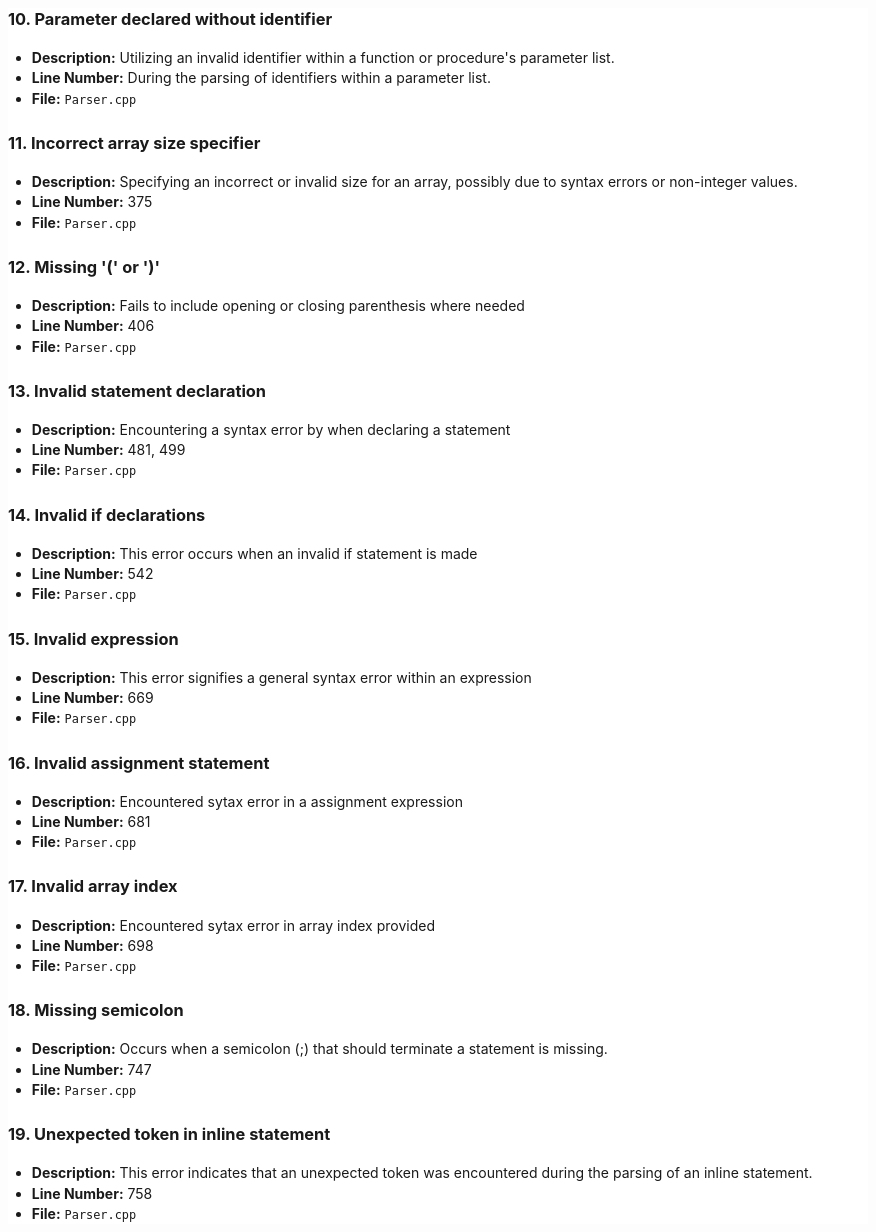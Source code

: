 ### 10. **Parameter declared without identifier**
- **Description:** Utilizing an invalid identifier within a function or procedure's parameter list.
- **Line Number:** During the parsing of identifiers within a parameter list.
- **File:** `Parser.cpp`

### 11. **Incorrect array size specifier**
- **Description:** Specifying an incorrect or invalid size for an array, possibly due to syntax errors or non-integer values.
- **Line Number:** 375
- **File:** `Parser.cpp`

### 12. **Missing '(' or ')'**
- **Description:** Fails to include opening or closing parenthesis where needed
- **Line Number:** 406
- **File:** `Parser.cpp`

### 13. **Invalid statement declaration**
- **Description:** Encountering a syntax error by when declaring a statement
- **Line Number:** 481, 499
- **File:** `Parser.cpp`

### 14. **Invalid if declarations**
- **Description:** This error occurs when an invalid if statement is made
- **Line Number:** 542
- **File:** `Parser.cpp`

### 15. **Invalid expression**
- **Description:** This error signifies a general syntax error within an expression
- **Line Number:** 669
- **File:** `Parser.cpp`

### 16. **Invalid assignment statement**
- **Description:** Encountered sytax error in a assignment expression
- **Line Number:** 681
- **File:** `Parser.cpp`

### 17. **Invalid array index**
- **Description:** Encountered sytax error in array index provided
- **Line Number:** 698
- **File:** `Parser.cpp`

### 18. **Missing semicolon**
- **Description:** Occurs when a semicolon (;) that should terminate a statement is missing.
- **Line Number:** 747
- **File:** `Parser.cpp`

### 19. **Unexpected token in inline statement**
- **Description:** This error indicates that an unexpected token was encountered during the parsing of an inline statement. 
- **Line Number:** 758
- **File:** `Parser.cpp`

Task brief – From the line holding "### 14. **Invalid if declarations**" down to the final line above, quote every line exactly and only those lines.

Result –
### 14. **Invalid if declarations**
- **Description:** This error occurs when an invalid if statement is made
- **Line Number:** 542
- **File:** `Parser.cpp`

### 15. **Invalid expression**
- **Description:** This error signifies a general syntax error within an expression
- **Line Number:** 669
- **File:** `Parser.cpp`

### 16. **Invalid assignment statement**
- **Description:** Encountered sytax error in a assignment expression
- **Line Number:** 681
- **File:** `Parser.cpp`

### 17. **Invalid array index**
- **Description:** Encountered sytax error in array index provided
- **Line Number:** 698
- **File:** `Parser.cpp`

### 18. **Missing semicolon**
- **Description:** Occurs when a semicolon (;) that should terminate a statement is missing.
- **Line Number:** 747
- **File:** `Parser.cpp`

### 19. **Unexpected token in inline statement**
- **Description:** This error indicates that an unexpected token was encountered during the parsing of an inline statement. 
- **Line Number:** 758
- **File:** `Parser.cpp`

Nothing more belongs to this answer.